Assignment:
With the line containing "Replay buffer size" as the start and the line containing "Support-of-Q-distribution & $51$ bins \\" as the end, transcribe that span of the entries below exactly, including both.

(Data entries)
----------
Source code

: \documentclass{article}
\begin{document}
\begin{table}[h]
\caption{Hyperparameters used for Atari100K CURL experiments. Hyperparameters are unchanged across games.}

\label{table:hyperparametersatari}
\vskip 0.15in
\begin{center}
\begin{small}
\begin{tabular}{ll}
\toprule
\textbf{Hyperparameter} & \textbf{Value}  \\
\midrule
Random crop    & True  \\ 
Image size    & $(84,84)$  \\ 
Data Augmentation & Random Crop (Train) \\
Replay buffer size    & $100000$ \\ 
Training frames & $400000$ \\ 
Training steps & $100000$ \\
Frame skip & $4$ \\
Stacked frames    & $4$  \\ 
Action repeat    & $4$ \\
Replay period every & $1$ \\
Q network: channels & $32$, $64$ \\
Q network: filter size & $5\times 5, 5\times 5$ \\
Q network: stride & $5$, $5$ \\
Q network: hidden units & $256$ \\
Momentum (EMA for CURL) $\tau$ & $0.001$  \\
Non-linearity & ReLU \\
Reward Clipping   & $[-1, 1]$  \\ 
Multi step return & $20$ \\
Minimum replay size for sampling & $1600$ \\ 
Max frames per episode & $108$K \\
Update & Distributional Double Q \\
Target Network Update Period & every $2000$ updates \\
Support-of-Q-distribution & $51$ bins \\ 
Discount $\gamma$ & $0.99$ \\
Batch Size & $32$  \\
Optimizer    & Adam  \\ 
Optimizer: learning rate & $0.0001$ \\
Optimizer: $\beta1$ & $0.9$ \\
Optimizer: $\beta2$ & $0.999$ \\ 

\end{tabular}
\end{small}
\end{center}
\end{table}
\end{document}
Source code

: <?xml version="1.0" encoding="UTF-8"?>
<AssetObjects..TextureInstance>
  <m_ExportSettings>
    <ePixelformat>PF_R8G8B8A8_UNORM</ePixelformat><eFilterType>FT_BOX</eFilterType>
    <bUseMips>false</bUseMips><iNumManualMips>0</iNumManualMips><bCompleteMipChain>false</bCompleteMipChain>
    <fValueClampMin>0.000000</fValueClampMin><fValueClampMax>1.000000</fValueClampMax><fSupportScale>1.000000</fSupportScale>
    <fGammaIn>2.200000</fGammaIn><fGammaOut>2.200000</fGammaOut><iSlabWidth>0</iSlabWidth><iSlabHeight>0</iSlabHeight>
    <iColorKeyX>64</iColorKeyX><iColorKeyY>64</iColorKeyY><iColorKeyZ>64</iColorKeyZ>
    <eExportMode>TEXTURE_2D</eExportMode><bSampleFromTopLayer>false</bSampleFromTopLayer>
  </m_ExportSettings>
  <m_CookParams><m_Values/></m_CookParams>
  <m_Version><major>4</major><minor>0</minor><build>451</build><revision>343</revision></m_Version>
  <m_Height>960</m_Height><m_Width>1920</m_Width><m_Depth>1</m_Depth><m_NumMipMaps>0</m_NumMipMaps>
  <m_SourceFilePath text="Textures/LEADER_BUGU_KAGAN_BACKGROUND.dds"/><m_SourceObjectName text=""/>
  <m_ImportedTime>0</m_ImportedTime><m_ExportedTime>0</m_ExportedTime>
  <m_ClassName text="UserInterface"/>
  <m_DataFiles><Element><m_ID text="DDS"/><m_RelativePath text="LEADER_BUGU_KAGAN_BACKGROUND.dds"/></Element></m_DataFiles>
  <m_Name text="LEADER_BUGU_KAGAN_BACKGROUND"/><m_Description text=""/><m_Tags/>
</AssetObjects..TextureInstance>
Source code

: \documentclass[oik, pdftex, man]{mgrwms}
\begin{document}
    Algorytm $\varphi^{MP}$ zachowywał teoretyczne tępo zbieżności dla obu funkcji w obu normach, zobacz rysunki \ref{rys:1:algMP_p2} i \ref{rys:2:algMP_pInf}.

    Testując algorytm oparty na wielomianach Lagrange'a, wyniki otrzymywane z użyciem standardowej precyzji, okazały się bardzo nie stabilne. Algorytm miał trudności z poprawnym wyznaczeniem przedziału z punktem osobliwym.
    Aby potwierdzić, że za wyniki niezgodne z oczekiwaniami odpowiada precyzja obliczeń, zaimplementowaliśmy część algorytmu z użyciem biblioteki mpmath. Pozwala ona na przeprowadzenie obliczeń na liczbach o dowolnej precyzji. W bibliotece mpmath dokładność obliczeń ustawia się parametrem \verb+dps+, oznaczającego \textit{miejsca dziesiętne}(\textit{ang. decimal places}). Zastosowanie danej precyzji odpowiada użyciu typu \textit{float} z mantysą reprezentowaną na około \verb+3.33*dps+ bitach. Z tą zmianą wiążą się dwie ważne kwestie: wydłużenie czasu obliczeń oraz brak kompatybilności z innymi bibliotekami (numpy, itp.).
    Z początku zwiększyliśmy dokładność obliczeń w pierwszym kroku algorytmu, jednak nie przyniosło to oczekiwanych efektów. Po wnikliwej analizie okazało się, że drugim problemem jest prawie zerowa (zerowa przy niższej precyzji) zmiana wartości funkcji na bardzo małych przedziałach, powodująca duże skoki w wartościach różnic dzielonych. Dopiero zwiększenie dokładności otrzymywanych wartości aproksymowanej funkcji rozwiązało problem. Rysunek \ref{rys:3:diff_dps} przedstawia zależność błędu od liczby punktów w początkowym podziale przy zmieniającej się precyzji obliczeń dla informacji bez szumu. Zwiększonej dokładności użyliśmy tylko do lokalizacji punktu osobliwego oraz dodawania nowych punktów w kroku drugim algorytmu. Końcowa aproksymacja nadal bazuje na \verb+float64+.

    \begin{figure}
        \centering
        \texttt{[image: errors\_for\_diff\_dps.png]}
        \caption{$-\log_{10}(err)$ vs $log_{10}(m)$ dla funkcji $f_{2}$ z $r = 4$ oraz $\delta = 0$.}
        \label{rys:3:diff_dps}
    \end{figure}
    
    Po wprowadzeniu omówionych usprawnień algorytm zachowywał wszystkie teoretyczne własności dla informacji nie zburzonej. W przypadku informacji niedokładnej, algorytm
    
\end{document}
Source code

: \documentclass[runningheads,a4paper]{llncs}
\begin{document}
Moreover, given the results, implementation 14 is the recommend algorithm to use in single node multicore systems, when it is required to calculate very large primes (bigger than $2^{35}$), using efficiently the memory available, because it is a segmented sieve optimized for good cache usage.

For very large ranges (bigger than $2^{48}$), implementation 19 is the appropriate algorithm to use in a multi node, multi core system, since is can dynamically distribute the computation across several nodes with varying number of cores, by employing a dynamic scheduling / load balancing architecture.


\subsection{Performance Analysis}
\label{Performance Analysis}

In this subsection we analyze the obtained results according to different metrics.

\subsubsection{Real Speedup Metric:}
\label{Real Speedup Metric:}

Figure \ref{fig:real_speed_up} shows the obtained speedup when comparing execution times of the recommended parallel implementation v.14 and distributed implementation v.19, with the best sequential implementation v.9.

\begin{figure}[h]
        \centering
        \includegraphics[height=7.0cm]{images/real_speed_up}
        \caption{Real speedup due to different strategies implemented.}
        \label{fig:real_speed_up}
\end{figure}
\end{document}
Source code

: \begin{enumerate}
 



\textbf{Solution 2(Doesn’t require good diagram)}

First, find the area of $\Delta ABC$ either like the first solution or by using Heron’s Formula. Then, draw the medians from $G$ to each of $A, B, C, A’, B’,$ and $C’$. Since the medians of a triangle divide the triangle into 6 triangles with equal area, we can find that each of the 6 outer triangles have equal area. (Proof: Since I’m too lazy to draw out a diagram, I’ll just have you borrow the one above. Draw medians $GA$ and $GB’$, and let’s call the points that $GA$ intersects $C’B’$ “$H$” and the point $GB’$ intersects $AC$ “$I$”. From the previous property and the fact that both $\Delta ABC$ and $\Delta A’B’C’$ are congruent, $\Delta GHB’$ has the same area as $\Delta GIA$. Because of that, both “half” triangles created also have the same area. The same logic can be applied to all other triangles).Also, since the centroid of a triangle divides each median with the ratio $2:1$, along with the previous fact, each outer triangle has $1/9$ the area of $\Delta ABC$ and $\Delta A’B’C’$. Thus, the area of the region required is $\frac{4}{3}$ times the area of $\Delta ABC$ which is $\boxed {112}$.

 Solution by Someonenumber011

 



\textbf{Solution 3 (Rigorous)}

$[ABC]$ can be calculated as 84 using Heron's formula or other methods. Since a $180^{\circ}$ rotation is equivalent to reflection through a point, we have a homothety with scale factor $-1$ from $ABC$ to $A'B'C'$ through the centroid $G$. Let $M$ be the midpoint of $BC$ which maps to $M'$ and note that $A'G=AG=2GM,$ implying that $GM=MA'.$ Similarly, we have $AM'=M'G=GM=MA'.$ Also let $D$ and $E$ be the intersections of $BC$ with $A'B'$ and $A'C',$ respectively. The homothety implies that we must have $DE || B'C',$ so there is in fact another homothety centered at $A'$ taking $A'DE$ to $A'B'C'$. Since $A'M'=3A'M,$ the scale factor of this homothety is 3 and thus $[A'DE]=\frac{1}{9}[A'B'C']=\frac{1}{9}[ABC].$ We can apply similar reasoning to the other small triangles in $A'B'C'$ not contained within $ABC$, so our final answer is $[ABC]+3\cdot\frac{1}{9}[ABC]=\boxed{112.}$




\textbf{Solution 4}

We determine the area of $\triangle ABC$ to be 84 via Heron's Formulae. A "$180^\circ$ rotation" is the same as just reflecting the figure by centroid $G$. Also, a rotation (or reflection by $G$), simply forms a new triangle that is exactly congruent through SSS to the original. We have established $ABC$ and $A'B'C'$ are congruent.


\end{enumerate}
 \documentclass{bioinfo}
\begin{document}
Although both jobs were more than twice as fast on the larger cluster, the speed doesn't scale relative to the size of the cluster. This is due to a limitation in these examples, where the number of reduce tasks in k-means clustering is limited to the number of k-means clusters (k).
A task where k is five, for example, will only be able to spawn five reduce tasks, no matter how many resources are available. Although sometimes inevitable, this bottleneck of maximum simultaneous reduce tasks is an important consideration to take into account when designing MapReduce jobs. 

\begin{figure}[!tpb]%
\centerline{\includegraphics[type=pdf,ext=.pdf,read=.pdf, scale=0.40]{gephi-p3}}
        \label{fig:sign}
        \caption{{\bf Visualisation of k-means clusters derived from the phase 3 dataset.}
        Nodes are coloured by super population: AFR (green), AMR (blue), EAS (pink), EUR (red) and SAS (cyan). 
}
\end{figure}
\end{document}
----------
Expected answer:
Replay buffer size    & $100000$ \\ 
Training frames & $400000$ \\ 
Training steps & $100000$ \\
Frame skip & $4$ \\
Stacked frames    & $4$  \\ 
Action repeat    & $4$ \\
Replay period every & $1$ \\
Q network: channels & $32$, $64$ \\
Q network: filter size & $5\times 5, 5\times 5$ \\
Q network: stride & $5$, $5$ \\
Q network: hidden units & $256$ \\
Momentum (EMA for CURL) $\tau$ & $0.001$  \\
Non-linearity & ReLU \\
Reward Clipping   & $[-1, 1]$  \\ 
Multi step return & $20$ \\
Minimum replay size for sampling & $1600$ \\ 
Max frames per episode & $108$K \\
Update & Distributional Double Q \\
Target Network Update Period & every $2000$ updates \\
Support-of-Q-distribution & $51$ bins \\ 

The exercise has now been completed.